▼▼▼

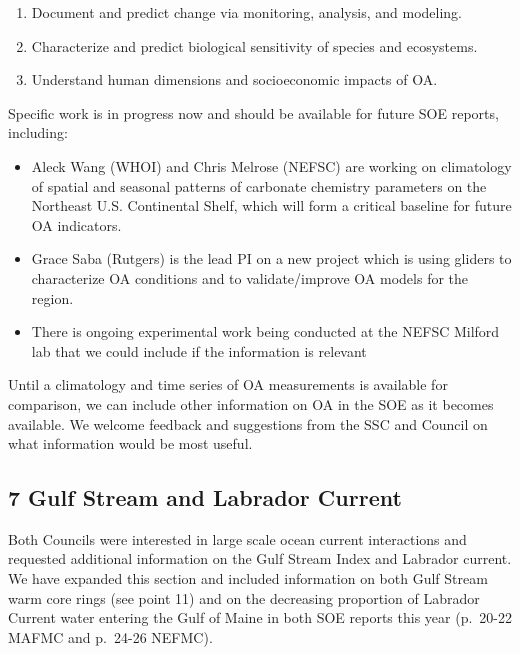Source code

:\documentclass[
  10pt,
]{article}
\providecommand{\tightlist}{%
  \setlength{\itemsep}{0pt}\setlength{\parskip}{0pt}}
\begin{document}
\begin{enumerate}
\def\labelenumi{\arabic{enumi}.}
\tightlist
\item
  Document and predict change via monitoring, analysis, and modeling.\\
\item
  Characterize and predict biological sensitivity of species and
  ecosystems.\\
\item
  Understand human dimensions and socioeconomic impacts of OA.
\end{enumerate}

Specific work is in progress now and should be available for future SOE
reports, including:

\begin{itemize}
\tightlist
\item
  Aleck Wang (WHOI) and Chris Melrose (NEFSC) are working on climatology
  of spatial and seasonal patterns of carbonate chemistry parameters on
  the Northeast U.S. Continental Shelf, which will form a critical
  baseline for future OA indicators.
\item
  Grace Saba (Rutgers) is the lead PI on a new project which is using
  gliders to characterize OA conditions and to validate/improve OA
  models for the region.
\item
  There is ongoing experimental work being conducted at the NEFSC
  Milford lab that we could include if the information is relevant
\end{itemize}

Until a climatology and time series of OA measurements is available for
comparison, we can include other information on OA in the SOE as it
becomes available. We welcome feedback and suggestions from the SSC and
Council on what information would be most useful.

\hypertarget{gulf-stream-and-labrador-current}{%
\subsection{7 Gulf Stream and Labrador
Current}\label{gulf-stream-and-labrador-current}}

Both Councils were interested in large scale ocean current interactions
and requested additional information on the Gulf Stream Index and
Labrador current. We have expanded this section and included information
on both Gulf Stream warm core rings (see point 11) and on the decreasing
proportion of Labrador Current water entering the Gulf of Maine in both
SOE reports this year (p.~20-22 MAFMC and p.~24-26 NEFMC).
\end{document}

▲▲▲

Scan the material above for the string "information", and copy every line where it is found.

Response to this exercise:
  Milford lab that we could include if the information is relevant
comparison, we can include other information on OA in the SOE as it
Council on what information would be most useful.
and requested additional information on the Gulf Stream Index and
Labrador current. We have expanded this section and included information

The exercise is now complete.